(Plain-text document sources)
==================================================

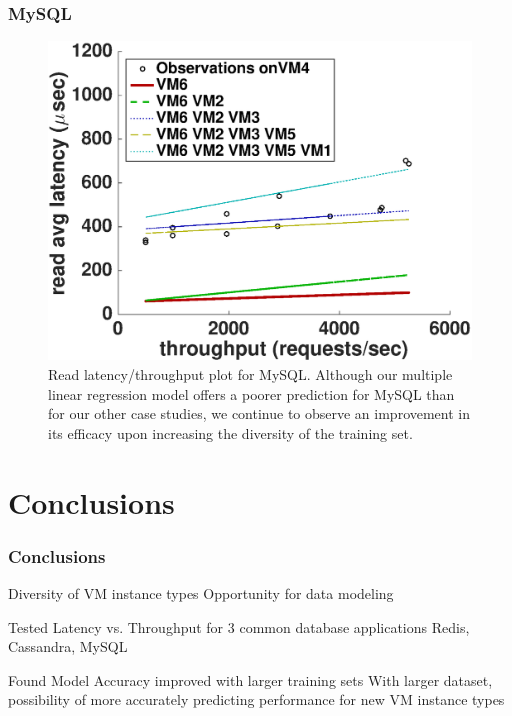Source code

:\documentclass{beamer}
\begin{document}
\begin{frame}
\frametitle{MySQL}
  \begin{figure}
    \centering
    \includegraphics[scale = 0.3]{mysql_fit_read_avg_latency.eps}
    \caption{Read latency/throughput plot for MySQL. Although our multiple linear regression model offers a poorer prediction for MySQL than for our other case studies, we continue to observe an improvement in its efficacy upon increasing the diversity of the training set. }
    \label{figure:mysql}
  \end{figure}
\end{frame}

\section{Conclusions}

\begin{frame}
\frametitle{Conclusions}
\begin{block}{Diversity of VM instance types}
Opportunity for data modeling
\end{block}
\begin{block}{Tested Latency vs. Throughput for 3 common database applications}
Redis, Cassandra, MySQL
\end{block}
\begin{block}{Found Model Accuracy improved with larger training sets}
With larger dataset, possibility of more accurately predicting performance for new VM instance types
\end{block}
\end{frame}
\end{document}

==================================================

Word for word, restate the lines running from the one containing "latency/throughput plot for" through the final line of the records above, and nothing besides.

    \caption{Read latency/throughput plot for MySQL. Although our multiple linear regression model offers a poorer prediction for MySQL than for our other case studies, we continue to observe an improvement in its efficacy upon increasing the diversity of the training set. }
    \label{figure:mysql}
  \end{figure}
\end{frame}

\section{Conclusions}

\begin{frame}
\frametitle{Conclusions}
\begin{block}{Diversity of VM instance types}
Opportunity for data modeling
\end{block}
\begin{block}{Tested Latency vs. Throughput for 3 common database applications}
Redis, Cassandra, MySQL
\end{block}
\begin{block}{Found Model Accuracy improved with larger training sets}
With larger dataset, possibility of more accurately predicting performance for new VM instance types
\end{block}
\end{frame}
\end{document}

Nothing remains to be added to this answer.